綾辻行人氏の通称「館シリーズ」の二作目となる本作。シチュエーションの細かいところはもちろん異なるものの、今作においても、前作「十角館の殺人」に続きクローズドサークルが基盤となっている。

今作の面白い所は、過去に起きた事件の解決を基本線にストーリーが進行していく点であり、作中の「現在」より一年前に起きた事件の際に「水車館」に居合わせたメンバーが集結し、そこに前作に登場したキャラクタを加え、過去の考察をしていく流れとなっている。

感想(少しネタバレあり)

ストーリー中盤くらいまではひたすら過去を追っている風で進んでいき、中盤以降になってくると過去と現在が一気に近づく。ラストではピタリと重なるようになっており、このハマった感はお見事。

また、綾辻氏が後書きで記していたように、ある程度情報が与えられ推理はできるが、決して確信を得られるまではいかない。ミステリファンの方ならいろいろ想像を働かせながら楽しく読み進めることができる構成となっている。
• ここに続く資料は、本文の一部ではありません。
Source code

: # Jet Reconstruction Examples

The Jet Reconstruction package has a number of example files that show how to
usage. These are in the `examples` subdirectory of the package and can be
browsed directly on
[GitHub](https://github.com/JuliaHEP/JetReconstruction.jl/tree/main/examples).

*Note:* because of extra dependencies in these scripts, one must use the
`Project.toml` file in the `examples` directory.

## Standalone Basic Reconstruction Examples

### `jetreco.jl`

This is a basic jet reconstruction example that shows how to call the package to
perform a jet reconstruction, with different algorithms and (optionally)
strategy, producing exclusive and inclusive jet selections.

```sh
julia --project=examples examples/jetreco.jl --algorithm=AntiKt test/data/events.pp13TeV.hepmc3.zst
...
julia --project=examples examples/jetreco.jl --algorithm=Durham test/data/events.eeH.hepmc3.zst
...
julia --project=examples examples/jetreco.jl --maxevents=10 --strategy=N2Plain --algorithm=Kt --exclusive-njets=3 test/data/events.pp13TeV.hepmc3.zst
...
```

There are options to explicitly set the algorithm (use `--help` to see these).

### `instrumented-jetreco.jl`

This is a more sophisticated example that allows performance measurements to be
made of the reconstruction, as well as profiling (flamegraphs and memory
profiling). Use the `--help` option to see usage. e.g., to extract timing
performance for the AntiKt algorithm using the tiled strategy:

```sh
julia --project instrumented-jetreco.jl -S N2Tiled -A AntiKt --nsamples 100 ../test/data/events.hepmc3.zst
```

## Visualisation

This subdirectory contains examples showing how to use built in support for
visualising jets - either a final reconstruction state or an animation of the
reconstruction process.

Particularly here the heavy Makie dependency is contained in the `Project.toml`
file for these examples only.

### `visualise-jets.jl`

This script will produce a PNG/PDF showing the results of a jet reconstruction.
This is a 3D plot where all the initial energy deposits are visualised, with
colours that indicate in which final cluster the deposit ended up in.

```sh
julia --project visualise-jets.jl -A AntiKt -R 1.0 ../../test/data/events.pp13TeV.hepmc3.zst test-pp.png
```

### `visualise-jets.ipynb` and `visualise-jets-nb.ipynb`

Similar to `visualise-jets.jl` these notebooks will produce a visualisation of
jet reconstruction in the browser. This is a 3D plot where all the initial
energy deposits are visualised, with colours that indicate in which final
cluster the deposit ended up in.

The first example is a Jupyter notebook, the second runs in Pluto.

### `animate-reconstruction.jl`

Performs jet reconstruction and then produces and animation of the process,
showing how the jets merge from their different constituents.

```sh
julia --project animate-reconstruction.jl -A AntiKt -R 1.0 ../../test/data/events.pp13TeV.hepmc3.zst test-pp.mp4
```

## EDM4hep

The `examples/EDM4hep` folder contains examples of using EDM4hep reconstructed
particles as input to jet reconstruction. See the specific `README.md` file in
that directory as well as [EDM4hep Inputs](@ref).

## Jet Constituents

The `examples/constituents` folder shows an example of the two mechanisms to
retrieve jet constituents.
万一途中でなんとなく分かってしまった人でもしっかり驚ける結末を用意してくれているし、読み手はもちろん、犯人すら手のひらで踊らされているような感覚を味わえる。本当にストーリー展開が上手だ。

最後に見えた灰色は、本当に灰色だったのか、果たして。個人的に灰色であることを願うことにしよう。

間違いなく名作だ。

今作からでも充分に楽しめる作品ではあるが、シリーズものなので、前作「十角館の殺人」から手に取ると一層楽しめるのでおすすめ。